Меандр: Мемуарная проза
Шрифт:
Обратно ехали втроем. К нам присоединилась молодая женщина, Ирина. Папа сказал: "Везем Мише Дудину невесту". В Ленинграде шел дождь. На перроне нас встречали мама и Дудин. Дудин увез невесту, мама меня, а папа один отправился жить своей прекрасной и недоступной жизнью.
Страх
Жизнь в доме на канале Грибоедова вспоминается в густо-ностальгических тонах, а ведь какую тоску я испытывал там, когда мне было лет семь-во- семь. Папа уже жил в другом крыле дома, через двор. Видел я его раза два в неделю. Мама бегала по редакциям, зарабатывала, и часто после школы я сидел дома один. Я съедал что было мне приготовлено. Делал уроки. Было еще светло. Принимался за книгу. Смотрел в окно.

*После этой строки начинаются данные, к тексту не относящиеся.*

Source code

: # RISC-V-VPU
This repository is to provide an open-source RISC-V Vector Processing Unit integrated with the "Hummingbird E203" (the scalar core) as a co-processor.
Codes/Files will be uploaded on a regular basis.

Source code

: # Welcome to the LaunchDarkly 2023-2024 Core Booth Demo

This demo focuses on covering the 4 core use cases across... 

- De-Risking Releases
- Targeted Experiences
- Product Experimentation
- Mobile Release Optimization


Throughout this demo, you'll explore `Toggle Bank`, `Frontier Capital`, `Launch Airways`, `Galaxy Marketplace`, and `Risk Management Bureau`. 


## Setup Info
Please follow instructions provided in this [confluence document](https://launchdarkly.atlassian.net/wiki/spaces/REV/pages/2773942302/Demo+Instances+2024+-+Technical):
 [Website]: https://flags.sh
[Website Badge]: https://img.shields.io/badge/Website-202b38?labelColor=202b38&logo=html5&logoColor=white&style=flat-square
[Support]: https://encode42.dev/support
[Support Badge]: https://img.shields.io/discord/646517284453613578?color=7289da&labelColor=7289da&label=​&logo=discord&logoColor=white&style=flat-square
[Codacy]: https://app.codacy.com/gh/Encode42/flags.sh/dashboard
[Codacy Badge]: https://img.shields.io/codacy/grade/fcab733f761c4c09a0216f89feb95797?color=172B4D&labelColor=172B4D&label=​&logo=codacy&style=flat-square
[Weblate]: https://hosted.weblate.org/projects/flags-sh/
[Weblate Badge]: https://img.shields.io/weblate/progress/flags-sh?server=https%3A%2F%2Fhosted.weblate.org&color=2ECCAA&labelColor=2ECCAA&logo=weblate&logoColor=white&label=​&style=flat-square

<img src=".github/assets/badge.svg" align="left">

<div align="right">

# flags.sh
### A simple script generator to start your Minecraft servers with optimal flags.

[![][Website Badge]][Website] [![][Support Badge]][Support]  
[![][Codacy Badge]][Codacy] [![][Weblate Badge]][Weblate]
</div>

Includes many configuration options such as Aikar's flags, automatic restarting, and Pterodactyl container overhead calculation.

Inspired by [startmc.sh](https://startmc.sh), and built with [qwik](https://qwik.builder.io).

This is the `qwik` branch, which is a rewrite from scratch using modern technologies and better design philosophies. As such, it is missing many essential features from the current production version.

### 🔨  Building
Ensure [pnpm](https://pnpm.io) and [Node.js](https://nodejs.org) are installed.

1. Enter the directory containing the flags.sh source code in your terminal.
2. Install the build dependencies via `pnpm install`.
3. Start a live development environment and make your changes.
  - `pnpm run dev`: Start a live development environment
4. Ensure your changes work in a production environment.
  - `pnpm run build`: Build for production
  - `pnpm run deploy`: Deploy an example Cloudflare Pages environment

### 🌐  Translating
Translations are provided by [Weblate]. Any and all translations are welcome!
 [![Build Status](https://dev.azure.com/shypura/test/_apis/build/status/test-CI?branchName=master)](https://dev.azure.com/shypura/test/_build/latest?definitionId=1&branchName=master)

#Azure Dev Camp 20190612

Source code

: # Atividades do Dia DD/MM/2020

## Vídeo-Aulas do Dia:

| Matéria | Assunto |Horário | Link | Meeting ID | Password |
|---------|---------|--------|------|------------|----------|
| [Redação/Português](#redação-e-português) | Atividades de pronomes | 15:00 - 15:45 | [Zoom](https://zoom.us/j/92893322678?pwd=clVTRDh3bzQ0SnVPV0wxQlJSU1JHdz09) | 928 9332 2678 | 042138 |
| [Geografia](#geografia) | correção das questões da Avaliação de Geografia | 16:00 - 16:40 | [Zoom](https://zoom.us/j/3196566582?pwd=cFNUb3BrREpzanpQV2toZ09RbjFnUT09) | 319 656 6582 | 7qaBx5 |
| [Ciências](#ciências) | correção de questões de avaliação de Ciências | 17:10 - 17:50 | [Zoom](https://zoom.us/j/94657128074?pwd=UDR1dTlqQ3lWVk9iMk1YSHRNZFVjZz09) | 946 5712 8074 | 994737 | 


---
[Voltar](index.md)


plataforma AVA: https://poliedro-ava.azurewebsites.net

Вот уже последнюю длинную змею свернутого в трубку задника внесли рабочие в заднюю дверь Михайловского театра. Грузовик уехал. Я опять брался за книгу. Постепенно я все меньше мог сосредоточиться на приключениях Рольфа в лесах или на том, как "мальчики из училища Андоверъ готовились побить мальчиковъ из училища Грендель в снЪжномъ сражении". Смеркалось. Я включал радио. Начиналась передача для детей.

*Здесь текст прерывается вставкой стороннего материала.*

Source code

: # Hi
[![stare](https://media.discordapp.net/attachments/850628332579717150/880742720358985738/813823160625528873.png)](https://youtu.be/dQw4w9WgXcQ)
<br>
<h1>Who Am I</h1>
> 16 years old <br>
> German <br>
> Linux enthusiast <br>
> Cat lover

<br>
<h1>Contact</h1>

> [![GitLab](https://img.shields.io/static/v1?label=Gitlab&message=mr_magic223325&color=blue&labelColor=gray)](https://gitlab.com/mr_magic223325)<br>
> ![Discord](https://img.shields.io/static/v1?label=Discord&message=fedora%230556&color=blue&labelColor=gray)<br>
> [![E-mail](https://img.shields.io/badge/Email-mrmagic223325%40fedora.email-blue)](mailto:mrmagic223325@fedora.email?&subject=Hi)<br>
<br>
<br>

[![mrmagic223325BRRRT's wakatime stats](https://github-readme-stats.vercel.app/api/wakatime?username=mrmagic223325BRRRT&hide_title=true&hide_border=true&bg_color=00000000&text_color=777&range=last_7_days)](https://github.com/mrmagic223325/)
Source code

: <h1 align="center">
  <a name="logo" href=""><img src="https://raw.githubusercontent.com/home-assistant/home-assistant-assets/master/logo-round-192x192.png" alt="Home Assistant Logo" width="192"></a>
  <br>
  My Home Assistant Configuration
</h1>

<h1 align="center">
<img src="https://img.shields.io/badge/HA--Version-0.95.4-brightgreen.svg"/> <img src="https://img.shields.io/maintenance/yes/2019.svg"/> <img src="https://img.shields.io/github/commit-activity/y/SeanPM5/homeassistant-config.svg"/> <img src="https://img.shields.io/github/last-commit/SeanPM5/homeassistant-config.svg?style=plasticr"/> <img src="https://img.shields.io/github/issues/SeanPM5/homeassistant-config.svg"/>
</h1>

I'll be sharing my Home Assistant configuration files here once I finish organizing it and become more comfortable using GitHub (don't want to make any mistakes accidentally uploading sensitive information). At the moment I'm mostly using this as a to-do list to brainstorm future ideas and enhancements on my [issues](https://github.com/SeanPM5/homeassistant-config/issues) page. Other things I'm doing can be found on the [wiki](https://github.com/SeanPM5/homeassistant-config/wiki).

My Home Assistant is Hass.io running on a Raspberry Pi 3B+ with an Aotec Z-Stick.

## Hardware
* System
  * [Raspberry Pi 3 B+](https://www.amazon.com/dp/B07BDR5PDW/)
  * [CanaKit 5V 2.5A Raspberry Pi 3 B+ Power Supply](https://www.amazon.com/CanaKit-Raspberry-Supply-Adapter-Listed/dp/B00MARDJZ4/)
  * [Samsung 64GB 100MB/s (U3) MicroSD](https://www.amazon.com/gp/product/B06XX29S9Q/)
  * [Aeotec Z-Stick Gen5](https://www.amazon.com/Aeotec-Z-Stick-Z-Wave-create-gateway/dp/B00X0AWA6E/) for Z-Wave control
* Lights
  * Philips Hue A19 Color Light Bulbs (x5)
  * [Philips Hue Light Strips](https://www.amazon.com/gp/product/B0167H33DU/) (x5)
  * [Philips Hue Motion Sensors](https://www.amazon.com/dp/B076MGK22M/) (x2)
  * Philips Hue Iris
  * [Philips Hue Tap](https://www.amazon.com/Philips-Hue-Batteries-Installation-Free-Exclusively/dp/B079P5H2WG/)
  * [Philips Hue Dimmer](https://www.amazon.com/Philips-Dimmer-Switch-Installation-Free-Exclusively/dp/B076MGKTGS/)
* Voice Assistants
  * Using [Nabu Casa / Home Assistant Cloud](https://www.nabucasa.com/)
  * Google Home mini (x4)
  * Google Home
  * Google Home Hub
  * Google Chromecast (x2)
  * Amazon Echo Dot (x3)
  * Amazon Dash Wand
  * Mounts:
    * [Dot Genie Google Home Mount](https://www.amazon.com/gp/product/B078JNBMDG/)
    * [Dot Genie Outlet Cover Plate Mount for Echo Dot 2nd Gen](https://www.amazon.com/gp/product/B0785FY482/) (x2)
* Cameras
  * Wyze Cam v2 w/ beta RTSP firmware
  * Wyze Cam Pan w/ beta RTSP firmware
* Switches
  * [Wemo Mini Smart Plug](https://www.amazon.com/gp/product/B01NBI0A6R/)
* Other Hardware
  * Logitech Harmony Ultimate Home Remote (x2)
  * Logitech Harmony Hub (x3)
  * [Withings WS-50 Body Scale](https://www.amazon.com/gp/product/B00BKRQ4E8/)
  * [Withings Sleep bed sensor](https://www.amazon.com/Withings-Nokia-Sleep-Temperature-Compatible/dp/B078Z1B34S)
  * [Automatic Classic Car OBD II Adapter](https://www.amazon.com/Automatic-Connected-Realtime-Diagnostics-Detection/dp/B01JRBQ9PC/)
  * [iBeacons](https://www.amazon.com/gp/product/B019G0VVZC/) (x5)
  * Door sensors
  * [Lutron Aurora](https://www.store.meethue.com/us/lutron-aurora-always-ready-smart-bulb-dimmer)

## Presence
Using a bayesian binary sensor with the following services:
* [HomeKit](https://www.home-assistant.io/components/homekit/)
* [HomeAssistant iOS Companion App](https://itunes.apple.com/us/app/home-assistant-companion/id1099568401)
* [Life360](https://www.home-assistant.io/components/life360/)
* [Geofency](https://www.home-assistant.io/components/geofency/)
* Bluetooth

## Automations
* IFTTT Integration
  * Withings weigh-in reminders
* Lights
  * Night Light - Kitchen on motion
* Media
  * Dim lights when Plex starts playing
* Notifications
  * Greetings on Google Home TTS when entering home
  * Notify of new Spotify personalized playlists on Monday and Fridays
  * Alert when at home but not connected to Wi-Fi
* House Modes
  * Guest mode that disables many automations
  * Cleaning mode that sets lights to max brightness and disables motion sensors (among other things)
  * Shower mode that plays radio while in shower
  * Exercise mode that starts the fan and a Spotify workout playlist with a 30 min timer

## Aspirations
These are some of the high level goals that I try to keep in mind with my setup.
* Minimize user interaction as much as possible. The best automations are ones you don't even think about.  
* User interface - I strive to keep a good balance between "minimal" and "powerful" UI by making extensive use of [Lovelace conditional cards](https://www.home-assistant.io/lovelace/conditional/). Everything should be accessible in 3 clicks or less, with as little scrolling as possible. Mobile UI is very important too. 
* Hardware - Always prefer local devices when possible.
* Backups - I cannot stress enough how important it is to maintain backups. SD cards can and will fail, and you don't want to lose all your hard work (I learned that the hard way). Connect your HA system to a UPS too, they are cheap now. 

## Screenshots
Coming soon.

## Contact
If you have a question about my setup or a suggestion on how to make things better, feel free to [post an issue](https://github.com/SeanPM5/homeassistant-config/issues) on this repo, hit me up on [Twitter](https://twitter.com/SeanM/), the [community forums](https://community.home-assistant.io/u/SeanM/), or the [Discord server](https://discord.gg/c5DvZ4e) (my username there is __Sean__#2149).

"Писательница Ася Генкина написала для вас, ребята, веселые стихи…" Мамин голос читал с выражением: "Я хотел бы быть таким, как наш дедушка Аким…" Уходя, она сказала, что после первого стихотворения специально для меня покашляет в микрофон. Кашляла. Я успокаивался, включал свет, снова брался за книгу. Но проходило немного времени, и беспокойство снова начинало нарастать. Что же она не идет? От радиокомитета до нашего дома так близко. Что же она не идет? Я не замечал, как у меня начинали катиться слезы, как скуление переходило в полногласные рыдания. Тут обычно мама приходила, сердилась, стыдила меня. Иногда раньше приходили соседи. Содрогаясь от рыданий, я открывал дверь, и Катерина Ивановна Шварц приводила меня к ним, показывала кота-великана. Евгений Львович шутил. Я переставал плакать не от того, что страх проходил, а неудобно было.
Еще раньше, до того, как папа переехал от нас через двор, маму в конце сентября или в начале октября 44-го года положили в больницу. Мне не говорили почему, говорили, что скоро выйдет. Раз или два папа брал меня, когда шел к ней. Но маму мне не показывал, оставлял гулять, пока был там. Мне кажется, это было в Александро-Невской лавре (то, что потом стало привилегированной "свердловкой", что ли?), потому что помню, что гулял среди больших деревьев и могил, подолгу разглядывал пропеллеры на могилах летчиков.
Тогда же, с бандой других первоклассников, возглавляемой самым здоровым среди нас Сашкой Капицей, мы на переменке носились по коридору, влетели в уборную, я поскользнулся и вляпался рукой в унитаз, полный детского дерьма. Долго отстирывал под краном ледяной водой рукав своей одежки, вроде френча, сшитого из папиного кителя. Пришел домой, все еще всхлипывая. Папа лежал на кровати в мрачном расположении духа. Он за словом в карман не полез, сурово сказал: "Сейчас пойду в больницу, расскажу твоей матери, что ее сын в говне купается". Он, действительно, вскоре ушел. Очень было обидно и одиноко.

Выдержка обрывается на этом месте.